Montefiore, who is Jewish, said one reason he wanted to write the book had to do with his own family’s ties to Jerusalem.  A great-great-uncle, Moses Montefiore, made many trips to the city, even bringing back dirt from Jerusalem to be used for his own burial plot in England.

He said he also wanted to create a “fresh history” of Jerusalem because of its central role in three of the world’s major religions — Judaism, Christianity and Islam — as well as its prominence in Middle East politics.

The 650-page book covers 5,000 years of history, “from King David to Obama and Osama,” said Montefiore.  “It’s blood-thirsty, it’s dramatic and sometimes it’s funny.”

Along with being a historical account, said Montefiore, “You could read it like a  mini-series of conquerors, empresses, adventuresses and prophets.”

“It became the holy city because of the Bible,” Montefiore said.  “The Bible is the biography of Jerusalem.  When the Bible became the universal book of Middle Eastern and Western civilization, Jerusalem came to life for everybody, wherever they were, from Massachusetts to Moscow.”

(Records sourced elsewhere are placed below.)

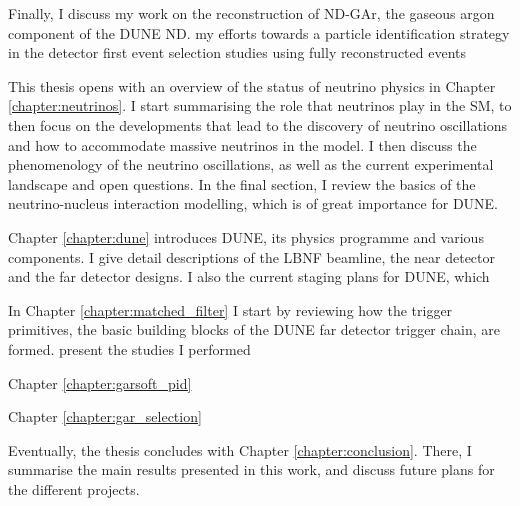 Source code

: Finally, I discuss my work on the reconstruction of ND-GAr, the gaseous argon component of the DUNE ND. my efforts towards a particle identification strategy in the detector first event selection studies using fully reconstructed events

This thesis opens with an overview of the status of neutrino physics in Chapter \ref{chapter:neutrinos}. I start summarising the role that neutrinos play in the SM, to then focus on the developments that lead to the discovery of neutrino oscillations and how to accommodate massive neutrinos in the model. I then discuss the phenomenology of the neutrino oscillations, as well as the current experimental landscape and open questions. In the final section, I review the basics of the neutrino-nucleus interaction modelling, which is of great importance for DUNE.

Chapter \ref{chapter:dune} introduces DUNE, its physics programme and various components. I give detail descriptions of the LBNF beamline, the near detector and the far detector designs. I also the current staging plans for DUNE, which 

In Chapter \ref{chapter:matched_filter} I start by reviewing how the trigger primitives, the basic building blocks of the DUNE far detector trigger chain, are formed. present the studies I performed 

Chapter \ref{chapter:garsoft_pid}

Chapter \ref{chapter:gar_selection}

Eventually, the thesis concludes with Chapter \ref{chapter:conclusion}. There, I summarise the main results presented in this work, and discuss future plans for the different projects.
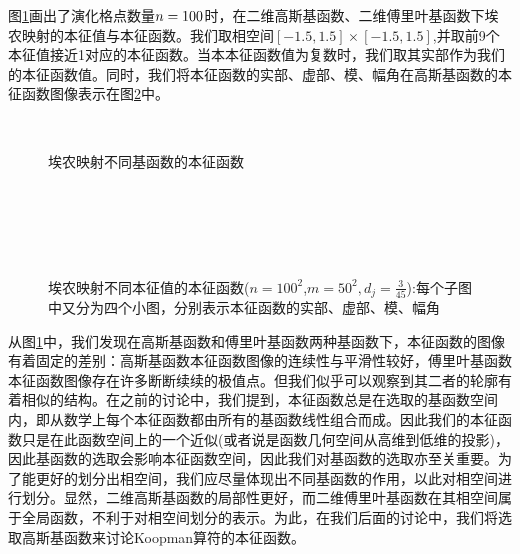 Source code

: 图\ref{fig:henon_eig_RGFL}画出了演化格点数量$n=100\time 100$时，在二维高斯基函数、二维傅里叶基函数下埃农映射的本征值与本征函数。我们取相空间$[-1.5,1.5]\times [-1.5,1.5]$,并取前9个本征值接近1对应的本征函数。当本本征函数值为复数时，我们取其实部作为我们的本征函数值。同时，我们将本征函数的实部、虚部、模、幅角在高斯基函数的本征函数图像表示在图\ref{fig:Henon_eigen_Gauss_n100m50md45_figure8}中。
\begin{figure}
    \centering
    \\
    \caption[埃农映射不同基函数的本征函数]{埃农映射不同基函数的本征函数}\label{fig:henon_eig_RGFL}
\end{figure}
\begin{figure}
  \centering
  \\
  \\
  \\
  \\
  \caption[埃农映射不同本征值的本征函数]{埃农映射不同本征值的本征函数($n=100^2$,$m=50^2,d_j=\frac{3}{45}$):每个子图中又分为四个小图，分别表示本征函数的实部、虚部、模、幅角}\label{fig:Henon_eigen_Gauss_n100m50md45_figure8}
\end{figure}

从图\ref{fig:henon_eig_RGFL}中，我们发现在高斯基函数和傅里叶基函数两种基函数下，本征函数的图像有着固定的差别：高斯基函数本征函数图像的连续性与平滑性较好，傅里叶基函数本征函数图像存在许多断断续续的极值点。但我们似乎可以观察到其二者的轮廓有着相似的结构。在之前的讨论中，我们提到，本征函数总是在选取的基函数空间内，即从数学上每个本征函数都由所有的基函数线性组合而成。因此我们的本征函数只是在此函数空间上的一个近似(或者说是函数几何空间从高维到低维的投影)，因此基函数的选取会影响本征函数空间，因此我们对基函数的选取亦至关重要。为了能更好的划分出相空间，我们应尽量体现出不同基函数的作用，以此对相空间进行划分。显然，二维高斯基函数的局部性更好，而二维傅里叶基函数在其相空间属于全局函数，不利于对相空间划分的表示。为此，在我们后面的讨论中，我们将选取高斯基函数来讨论Koopman算符的本征函数。

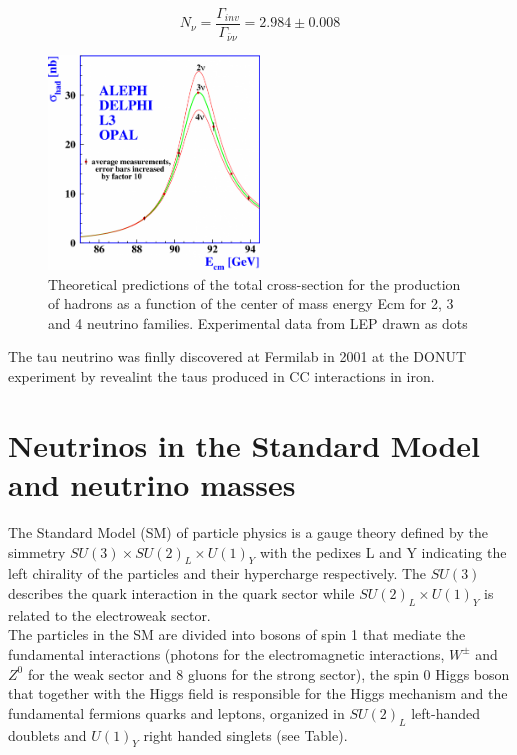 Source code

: \documentclass[12pt,a4paper,openright,twoside]{report}
\begin{document}
\begin{equation}
N_\nu=\frac{\Gamma_{inv}}{\Gamma_{\bar{\nu}\nu}} = 2.984\pm 0.008
\end{equation}
\begin{figure}
	\centering
	\label{LEPnu-fig}
	\includegraphics[width=0.5\textwidth]{LEP-NuFlavours.png}
	\caption{Theoretical predictions of the total cross-section for
		the production of hadrons as a function of the center of mass energy Ecm  for 2, 3 and 4 neutrino families. Experimental data from LEP drawn as dots}
\end{figure}
The tau neutrino was finlly discovered at Fermilab in 2001 at the DONUT experiment by revealint the taus produced in CC interactions in iron.
\section{Neutrinos in the Standard Model and neutrino masses}
The Standard Model (SM) of particle physics is a gauge theory defined by the simmetry $SU(3)\times SU(2)_L \times U(1)_Y$ with the pedixes L and Y indicating the left chirality of the particles and their hypercharge respectively. The $SU(3)$ describes the quark interaction in the quark sector while $SU(2)_L \times U(1)_Y$ is related to the electroweak sector. \\
The particles in the SM are divided into bosons of spin 1 that mediate the fundamental interactions (photons for the electromagnetic interactions, $W^ \pm$ and $Z^0$ for the weak sector and 8 gluons for the strong sector), the spin 0 Higgs boson that together with the Higgs field is responsible for the Higgs mechanism and the fundamental fermions quarks and leptons, organized in $SU(2)_L$ left-handed doublets and $U(1)_Y$ right handed singlets (see Table).
\end{document}
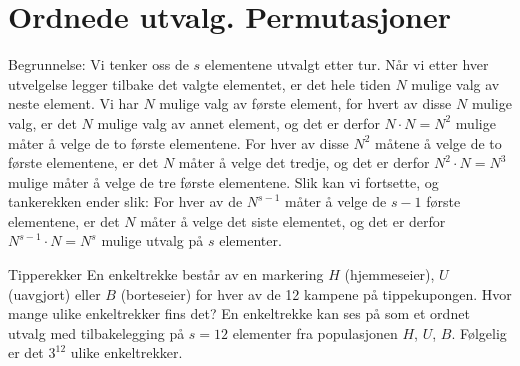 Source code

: \section{Ordnede utvalg. Permutasjoner}
\begin{center}  \end{center}
Begrunnelse: Vi tenker oss de $s$ elementene utvalgt etter tur.
Når vi etter hver utvelgelse legger tilbake det valgte
elementet, er det hele tiden $N$ mulige valg av neste element. Vi
har $N$ mulige valg av første element, for hvert av disse $N$
mulige valg, er det $N$ mulige valg av annet element, og det er
derfor $N\cdot N = N^2$ mulige måter å velge de to første
elementene. For hver av disse $N^2$ måtene å velge de to første
elementene, er det $N$ måter å velge det tredje, og det er derfor
$N^2\cdot N=N^3$ mulige måter å velge de tre første elementene.
Slik kan vi fortsette, og tankerekken ender slik: For hver av de
$N^{s-1}$ måter å velge de $s-1$ første elementene, er det $N$
måter å velge det siste elementet, og det er derfor $N^{s-1}
\cdot N = N^s$ mulige utvalg på $s$ elementer.\\


\begin{eksempel}{Tipperekker}
En enkeltrekke består av en markering $H$ (hjemmeseier), $U$
(uavgjort) eller $B$ (borteseier) for hver av de 12 kampene på
tippekupongen. Hvor mange ulike enkeltrekker fins det? En
enkeltrekke kan ses på som et ordnet utvalg med tilbakelegging på
$s = 12$ elementer fra populasjonen $H$, $U$, $B$. Følgelig er det
$3^{12}$ ulike enkeltrekker.
\end{eksempel}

The connection between America and Jerusalem is particularly strong, said Montefiore, because, “The Founding Fathers were people who absolutely believed in the paramountcy of Jerusalem.”

On the night before his assassination, President Abraham Lincoln spoke of wanting to visit Jerusalem, and the city was also visited by the American writers Mark Twain and Herman Melville, among others, Montefiore said.

Montefiore said he had an American audience in mind when he wrote his book, and the volume seems to have hit its mark -— recently, such political luminaries as former President Bill Clinton and former Secretary of State Henry Kissinger gave it rave reviews.

A visiting professor at Buckingham University in England, Montefiore often lectures on history and current political topics at schools, universities and conferences.

During his talk at the literary society luncheon, he described how Jerusalem’s population and prominence rose and fell over the years.  “At times it’s been no more than a ruined monumental village with wonderful buildings,” he said.

He described a horrific siege of the town in AD 70 by Titus, son of the Roman emperor, in which thousands died, and the Roman soldiers crucified as many as 500 Jews each day.

Writing the book, he said, was a daunting task, because of Jerusalem’s long and complex history, and the scrutiny and criticism he knew the completed volume would face.

“I barely slept for three years,” he said.

“I realized if I pleased anybody too much, I’d have failed.”